* Problem:
The entries below are to be repeated verbatim, in full.

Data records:
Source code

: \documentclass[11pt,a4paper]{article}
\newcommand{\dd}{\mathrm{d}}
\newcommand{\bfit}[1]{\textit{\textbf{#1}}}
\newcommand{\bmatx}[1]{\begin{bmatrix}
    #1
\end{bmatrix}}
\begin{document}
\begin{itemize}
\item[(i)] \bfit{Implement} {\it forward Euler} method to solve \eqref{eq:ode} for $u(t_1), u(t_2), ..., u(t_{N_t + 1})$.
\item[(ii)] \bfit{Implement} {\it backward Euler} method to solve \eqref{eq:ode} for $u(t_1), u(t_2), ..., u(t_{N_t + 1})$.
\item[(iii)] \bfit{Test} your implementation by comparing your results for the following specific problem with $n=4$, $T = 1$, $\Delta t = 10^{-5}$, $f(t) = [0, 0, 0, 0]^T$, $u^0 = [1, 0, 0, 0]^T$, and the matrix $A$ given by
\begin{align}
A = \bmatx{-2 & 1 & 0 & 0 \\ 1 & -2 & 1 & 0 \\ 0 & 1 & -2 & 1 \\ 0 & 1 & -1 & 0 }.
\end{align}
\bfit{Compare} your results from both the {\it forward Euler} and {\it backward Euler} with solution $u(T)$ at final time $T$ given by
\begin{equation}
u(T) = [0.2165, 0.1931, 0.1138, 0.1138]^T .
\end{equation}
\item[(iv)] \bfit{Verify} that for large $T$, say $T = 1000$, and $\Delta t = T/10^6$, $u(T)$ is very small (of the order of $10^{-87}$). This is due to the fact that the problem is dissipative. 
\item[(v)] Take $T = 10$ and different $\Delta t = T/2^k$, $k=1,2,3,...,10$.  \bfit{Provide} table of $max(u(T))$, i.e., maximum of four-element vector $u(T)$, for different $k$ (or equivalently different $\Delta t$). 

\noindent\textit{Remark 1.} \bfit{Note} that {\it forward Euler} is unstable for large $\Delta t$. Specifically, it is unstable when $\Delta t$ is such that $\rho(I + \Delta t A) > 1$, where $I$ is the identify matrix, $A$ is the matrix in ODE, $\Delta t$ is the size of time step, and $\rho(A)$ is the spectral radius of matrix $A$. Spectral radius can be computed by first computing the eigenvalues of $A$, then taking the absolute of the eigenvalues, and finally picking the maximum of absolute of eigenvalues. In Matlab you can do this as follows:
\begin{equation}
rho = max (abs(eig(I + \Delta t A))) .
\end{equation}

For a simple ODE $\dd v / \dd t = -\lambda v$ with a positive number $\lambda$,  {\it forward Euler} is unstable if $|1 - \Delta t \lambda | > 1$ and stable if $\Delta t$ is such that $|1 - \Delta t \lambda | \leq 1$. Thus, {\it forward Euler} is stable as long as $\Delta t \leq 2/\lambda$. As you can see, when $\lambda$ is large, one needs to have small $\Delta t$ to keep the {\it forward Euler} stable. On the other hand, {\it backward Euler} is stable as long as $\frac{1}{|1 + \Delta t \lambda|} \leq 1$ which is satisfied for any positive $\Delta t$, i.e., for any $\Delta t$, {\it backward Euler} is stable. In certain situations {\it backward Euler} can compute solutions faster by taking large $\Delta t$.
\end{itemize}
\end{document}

* Finished exercise:
Source code

: \documentclass[11pt,a4paper]{article}
\newcommand{\dd}{\mathrm{d}}
\newcommand{\bfit}[1]{\textit{\textbf{#1}}}
\newcommand{\bmatx}[1]{\begin{bmatrix}
    #1
\end{bmatrix}}
\begin{document}
\begin{itemize}
\item[(i)] \bfit{Implement} {\it forward Euler} method to solve \eqref{eq:ode} for $u(t_1), u(t_2), ..., u(t_{N_t + 1})$.
\item[(ii)] \bfit{Implement} {\it backward Euler} method to solve \eqref{eq:ode} for $u(t_1), u(t_2), ..., u(t_{N_t + 1})$.
\item[(iii)] \bfit{Test} your implementation by comparing your results for the following specific problem with $n=4$, $T = 1$, $\Delta t = 10^{-5}$, $f(t) = [0, 0, 0, 0]^T$, $u^0 = [1, 0, 0, 0]^T$, and the matrix $A$ given by
\begin{align}
A = \bmatx{-2 & 1 & 0 & 0 \\ 1 & -2 & 1 & 0 \\ 0 & 1 & -2 & 1 \\ 0 & 1 & -1 & 0 }.
\end{align}
\bfit{Compare} your results from both the {\it forward Euler} and {\it backward Euler} with solution $u(T)$ at final time $T$ given by
\begin{equation}
u(T) = [0.2165, 0.1931, 0.1138, 0.1138]^T .
\end{equation}
\item[(iv)] \bfit{Verify} that for large $T$, say $T = 1000$, and $\Delta t = T/10^6$, $u(T)$ is very small (of the order of $10^{-87}$). This is due to the fact that the problem is dissipative. 
\item[(v)] Take $T = 10$ and different $\Delta t = T/2^k$, $k=1,2,3,...,10$.  \bfit{Provide} table of $max(u(T))$, i.e., maximum of four-element vector $u(T)$, for different $k$ (or equivalently different $\Delta t$). 

\noindent\textit{Remark 1.} \bfit{Note} that {\it forward Euler} is unstable for large $\Delta t$. Specifically, it is unstable when $\Delta t$ is such that $\rho(I + \Delta t A) > 1$, where $I$ is the identify matrix, $A$ is the matrix in ODE, $\Delta t$ is the size of time step, and $\rho(A)$ is the spectral radius of matrix $A$. Spectral radius can be computed by first computing the eigenvalues of $A$, then taking the absolute of the eigenvalues, and finally picking the maximum of absolute of eigenvalues. In Matlab you can do this as follows:
\begin{equation}
rho = max (abs(eig(I + \Delta t A))) .
\end{equation}

For a simple ODE $\dd v / \dd t = -\lambda v$ with a positive number $\lambda$,  {\it forward Euler} is unstable if $|1 - \Delta t \lambda | > 1$ and stable if $\Delta t$ is such that $|1 - \Delta t \lambda | \leq 1$. Thus, {\it forward Euler} is stable as long as $\Delta t \leq 2/\lambda$. As you can see, when $\lambda$ is large, one needs to have small $\Delta t$ to keep the {\it forward Euler} stable. On the other hand, {\it backward Euler} is stable as long as $\frac{1}{|1 + \Delta t \lambda|} \leq 1$ which is satisfied for any positive $\Delta t$, i.e., for any $\Delta t$, {\it backward Euler} is stable. In certain situations {\it backward Euler} can compute solutions faster by taking large $\Delta t$.
\end{itemize}
\end{document}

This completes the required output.